That would be my advice, actually I'm just out to get a 17-40 for my 60d myself and use it there until I grab a ff body.

_Please: don't let yourself be talked into buying gear you cannot handle (yet!). _

When I bought my 60d 2 years ago I thought about the 5d2, but I now know that it would have been wasted on me with my experience then. Just keep using the 60d with ef lenses until you maxed it out and really know that the limit is the camera and not your experience, and only then go get a new body. By that time, that'll be the 6d mk2 or 5d mk4 - and you'll have saved a lot of money and skipped piling up mediocre high-iq shots.

But it's your money, and Canon depends on people buying high end gear to feel more secure :->


----------



## dhofmann (Nov 20, 2012)

The only way you are limited with your current gear is that you don't have a lens that goes very wide. So the 10-22mm would be useful.

Your 18-135mm lens isn't very sharp.
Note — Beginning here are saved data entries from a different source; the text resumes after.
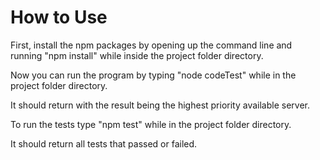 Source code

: # How to Use

First, install the npm packages by opening up the command line and running "npm install" while inside the project folder directory.


Now you can run the program by typing "node codeTest" while in the project folder directory.

It should return with the result being the highest priority available server.

To run the tests type "npm test" while in the project folder directory.

It should return all tests that passed or failed.
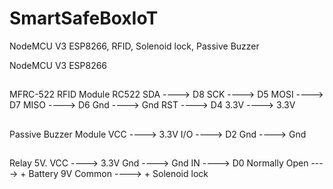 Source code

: # SmartSafeBoxIoT
NodeMCU V3 ESP8266, RFID, Solenoid lock, Passive Buzzer

NodeMCU V3 ESP8266

##
MFRC-522 RFID Module RC522
   SDA   ---->  D8
   SCK   ---->  D5
   MOSI ---->  D7
   MISO ---->  D6
   Gnd   ---->  Gnd
   RST   ---->  D4
   3.3V  ---->  3.3V
   
##
Passive Buzzer Module
   VCC   ---->  3.3V
   I/O  ---->  D2
   Gnd   ---->  Gnd

##
Relay 5V.
   VCC   ---->  3.3V
   Gnd   ---->  Gnd
   IN ----> D0
   Normally Open ----> + Battery 9V
   Common ----> + Solenoid lock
I'd replace it with the 15-85, plus one of the 70-200mm lenses with image stabilization (the ones without aren't very sharp).
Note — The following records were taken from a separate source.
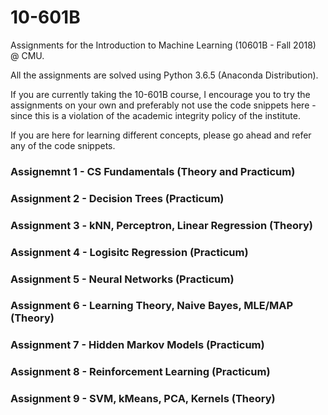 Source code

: # 10-601B
Assignments for the Introduction to Machine Learning (10601B - Fall 2018) @ CMU. 


All the assignments are solved using Python 3.6.5 (Anaconda Distribution). 

If you are currently taking the 10-601B course, I encourage you to try the assignments on your own and preferably not use the code snippets here - since this is a violation of the academic integrity policy of the institute. 

If you are here for learning different concepts, please go ahead and refer any of the code snippets.

### Assignemnt 1 - CS Fundamentals (Theory and Practicum)
### Assignment 2 - Decision Trees (Practicum)
### Assignment 3 - kNN, Perceptron, Linear Regression (Theory)
### Assignment 4 - Logisitc Regression (Practicum)
### Assignment 5 - Neural Networks (Practicum)
### Assignment 6 - Learning Theory, Naive Bayes, MLE/MAP (Theory)
### Assignment 7 - Hidden Markov Models (Practicum)
### Assignment 8 - Reinforcement Learning (Practicum)
### Assignment 9 - SVM, kMeans, PCA, Kernels (Theory)
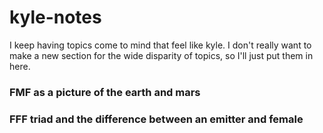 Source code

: # kyle-notes

I keep having topics come to mind that feel like kyle. I don't really want to make a new section for the wide disparity of topics, so I'll just put them in here.

### FMF as a picture of the earth and mars
### FFF triad and the difference between an emitter and female
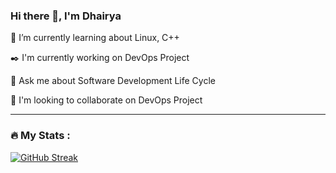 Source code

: ###                                                                  Hi there 👋, I'm Dhairya
🌱 I’m currently learning about Linux, C++

✒️ I'm currently working on DevOps Project

💬 Ask me about Software Development Life Cycle

👯 I'm looking to collaborate on DevOps Project

---
### :fire: My Stats :
[![GitHub Streak](https://streak-stats.demolab.com/?user=Dhairya-A-Mehra)](https://git.io/streak-stats)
If you do bounce flash, and you've tried different flash modifiers and gels, and you are able to shoot with the flash off the camera, then you've got your lighting needs covered.
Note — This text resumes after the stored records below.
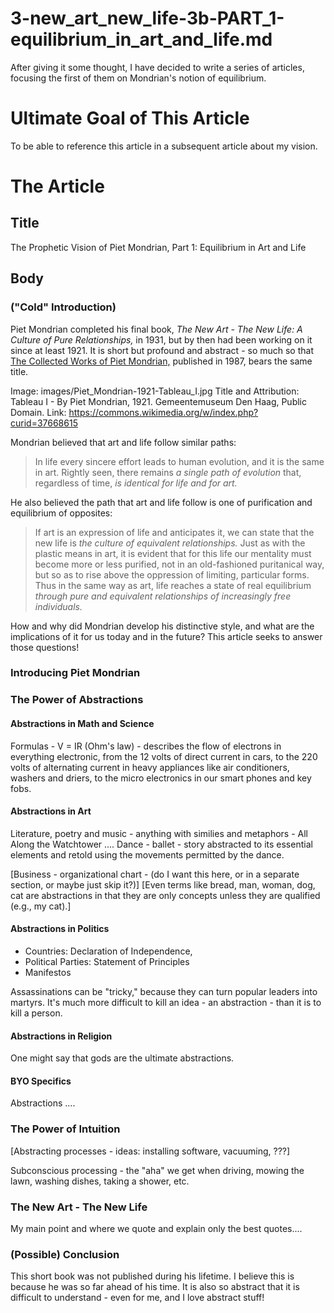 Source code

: 
# 3-new_art_new_life-3b-PART_1-equilibrium_in_art_and_life.md

After giving it some thought, I have decided to write a series of articles, focusing the first of them on Mondrian's notion of equilibrium.

# Ultimate Goal of This Article

To be able to reference this article in a subsequent article about my vision.

# The Article

## Title

The Prophetic Vision of Piet Mondrian, Part 1: Equilibrium in Art and Life

## Body

### ("Cold" Introduction)

Piet Mondrian completed his final book, *The New Art - The New Life: A Culture of Pure Relationships,*
in 1931, but by then had been working on it since at least 1921.
It is short but profound and abstract - so much so that
[The Collected Works of Piet Mondrian,](https://www.amazon.co.uk/New-Art-Life-Collected-Twentieth-Century/dp/0306805081)
published in 1987, bears the same title.

Image: images/Piet_Mondrian-1921-Tableau_I.jpg
Title and Attribution: Tableau I - By Piet Mondrian, 1921.  Gemeentemuseum Den Haag, Public Domain.
Link: https://commons.wikimedia.org/w/index.php?curid=37668615

Mondrian believed that art and life follow similar paths:
> In life every sincere effort leads to human evolution, and it is the same in art.  Rightly seen, there remains *a single path of evolution* that, regardless of time, *is identical for life and for art.*

He also believed the path that art and life follow is one of purification and equilibrium of opposites:
> If art is an expression of life and anticipates it, we can state that the new life is *the culture of equivalent relationships.*  Just as with the plastic means in art, it is evident that for this life our mentality must become more or less purified, not in an old-fashioned puritanical way, but so as to rise above the oppression of limiting, particular forms.  Thus in the same way as art, life reaches a state of real equilibrium *through pure and equivalent relationships of increasingly free individuals.*

How and why did Mondrian develop his distinctive style, and what are the implications of it for us today and in the future?
This article seeks to answer those questions!

### Introducing Piet Mondrian

### The Power of Abstractions

#### Abstractions in Math and Science

Formulas - V = IR (Ohm's law) - describes the flow of electrons in everything electronic, from the 12 volts of direct current in cars, to
the 220 volts of alternating current in heavy appliances like air conditioners, washers and driers, to the
micro electronics in our smart phones and key fobs.

#### Abstractions in Art

Literature, poetry and music - anything with similies and metaphors - All Along the Watchtower ....
Dance - ballet - story abstracted to its essential elements and retold using the movements permitted by the dance.

[Business - organizational chart - (do I want this here, or in a separate section, or maybe just skip it?)]
[Even terms like bread, man, woman, dog, cat are abstractions in that they are only concepts unless they are qualified (e.g., my cat).]

#### Abstractions in Politics

- Countries: Declaration of Independence,
- Political Parties: Statement of Principles
- Manifestos

Assassinations can be "tricky," because they can turn popular leaders into martyrs.
It's much more difficult to kill an idea - an abstraction - than it is to kill a person.

#### Abstractions in Religion

One might say that gods are the ultimate abstractions.

#### BYO Specifics

Abstractions ....

### The Power of Intuition

[Abstracting processes - ideas: installing software, vacuuming, ???]

Subconscious processing - the "aha" we get when driving, mowing the lawn, washing dishes, taking a shower, etc.

### The New Art - The New Life

My main point and where we quote and explain only the best quotes....

### (Possible) Conclusion

This short book was not published during his lifetime.
I believe this is because he was so far ahead of his time.
It is also so abstract that it is difficult to understand - even for me, and I love abstract stuff!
It's been six years, thousands of photos, and a new APS-C camera since my first one, and I still don't see a compelling need to switch to FF. Composition, lighting, technique, good lenses, and Lightroom give me everything I need.


----------



## DanielW (Nov 20, 2012)

Wow, lots of great pieces of advice!

@ Random Orbits
Sounds good to me! I was even considering getting only the 24-105 lens now and then buy some FF body later. The only thing that bothered me was that it's not so fast, but who wants a shallow DoF for group portraits anyway?

@ billnelson75
Yes, that's an option, too, sticking with primes only. I've considered the new 35 f/2 or the Sigma 35 f/1.4 for having a true ~50 mm, since the 50 f/1.4 is oftentimes a tad too narrow on my 60D. Maybe one 24-105 and a fast 28 or 35 prime for shallow DoF when needed, considering my 18-135 should be enough for WA for now.

@ RLPhoto
Wish I'd bought it used as my first camera, since I don't care about video anyway. (I've just checked at Amazon, they won't ship a used one to Brazil because of some policies.) 

@ rpt
Agreed. The 24-105, with or without a FF camera, seems to be the better choice.

@ 7enderbender
I don't mind so much shooting other folks' events by now because there's really no big pressure, but since I'm getting a few keepers now and then, expectations are slowly increasing (and hopefully will continue to do so, reflecting technique improvements). I think everyone that begins to shoot and study goes through this, "wow, I loved it! You MUST shoot my girl's birthday party!" Guess I fear not having the right tools and taking lousy pics... (About 2 mo ago I shot a friend's daughter birthday in a large room with a really low, dark wooden ceiling... Oh, what a high-ISO, straight-on-the face flash nightmare trying to avoid blur on those little quick hands...)

@ Jay Khaos
I've considered going whole hog with the 5D3 and think of what next later, but I guess it's just too much of a camera for me right now.

@ skullyspice
Guess I like it better now (esp considering the price) than the 24-70 2.8! 
Indeed, I have my 50 1.4 for shallow DoF, so f/4 should me more than enough.

@ Marsu42
LOL
In fact, I do have a few friends who own greenbox-stuck-dSLRs, but I'm the only one who seems to care about quality and direction of light and bouncing the flash... 
About the "cheap" thing... Well, to be honest I was a little embarrassed when writing this post, because most folks here seem to own at least a 5D_ camera and a whole bunch of $1,000+ L lenses...
You're right, a FF + thin DoF would help with my kid but not with events/group shots. Some f/4 L lens (be it the 24-105 or the 17-40) seems to be more than enough for me and "keepable" when going FF, since I can't justify spending tons of money on a 24-70 2.8 and I already have a fast prime. 

@ dhofmann
I definitely agree. Sure there are lots of good options and good answers for my "problem", and I even consider buying an EF-S 17-55 2.8 and later an EF 85 1.8. I just wanted to start buying only lenses compatible with FF cameras, since I may upgrade in the future and would have then a hard time to decide what to do with my APS-C "kit" other than just keep it as a backup. Like you, I really don't need to go FF right now; maybe never... 

Thanks a lot everyone! 

For now I've decided to keep the 60D and go with one of these:
- 17-40 + 50 1.4 + 85 1.8 (and sell the 18-135)
- 24-105 + 50 1.4 (and keep the 18-135 for WA needs, and sell it when I go FF)
- 17-55 2.8 + 50 1.4 + 85 1.8 (and sell the 18-135, and stick with APS-C)
(Why is it never easy?)

Any thoughts?
Thanks!


----------



## Marsu42 (Nov 20, 2012)

DanielW said:


> About the "cheap" thing... Well, to be honest I was a little embarrassed when writing this post, because most folks here seem to own at least a 5D_ camera and a whole bunch of $1,000+ L lenses...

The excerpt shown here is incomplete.